* _Aim of the task_
Once you reach the line containing "If all the tests pass (should be 12", reproduce it and every later line exactly, through the end of the data.

* _Recorded information_
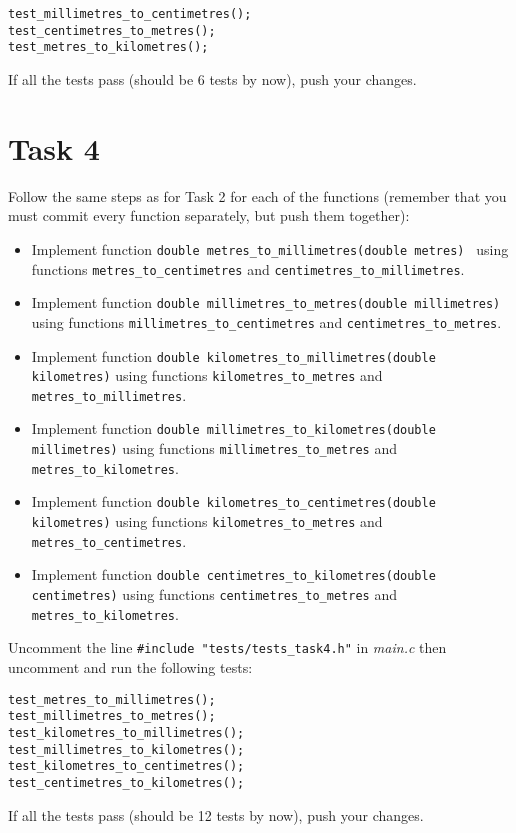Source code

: \documentclass[a4paper,11pt]{article}
\begin{document}
\begin{lstlisting}
test_millimetres_to_centimetres();
test_centimetres_to_metres();
test_metres_to_kilometres();
\end{lstlisting}

If all the tests pass (should be 6 tests by now), push your changes.

\section*{Task 4}

Follow the same steps as for Task 2 for each of the functions (remember that you must commit every function separately, but push them together):

\begin{itemize}
\item Implement function \lstinline{double metres_to_millimetres(double metres) } using functions \lstinline{metres_to_centimetres} and \lstinline{centimetres_to_millimetres}.
\item Implement function \lstinline{double millimetres_to_metres(double millimetres)} using functions \lstinline{millimetres_to_centimetres} and \lstinline{centimetres_to_metres}.
\item Implement function \lstinline{double kilometres_to_millimetres(double kilometres)} using functions \lstinline{kilometres_to_metres} and \lstinline{metres_to_millimetres}.
\item Implement function \lstinline{double millimetres_to_kilometres(double millimetres)} using functions \lstinline{millimetres_to_metres} and \lstinline{metres_to_kilometres}.
\item Implement function \lstinline{double kilometres_to_centimetres(double kilometres)} using functions \lstinline{kilometres_to_metres} and \lstinline{metres_to_centimetres}.
\item Implement function \lstinline{double centimetres_to_kilometres(double centimetres)} using functions \lstinline{centimetres_to_metres} and \lstinline{metres_to_kilometres}.
\end{itemize}

Uncomment the line \lstinline{#include "tests/tests_task4.h"} in \emph{main.c} then uncomment and run the following tests:

\begin{lstlisting}
test_metres_to_millimetres();
test_millimetres_to_metres();
test_kilometres_to_millimetres();
test_millimetres_to_kilometres();
test_kilometres_to_centimetres();
test_centimetres_to_kilometres();
\end{lstlisting}

If all the tests pass (should be 12 tests by now), push your changes.
\end{document}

* _Answer_
If all the tests pass (should be 12 tests by now), push your changes.
\end{document}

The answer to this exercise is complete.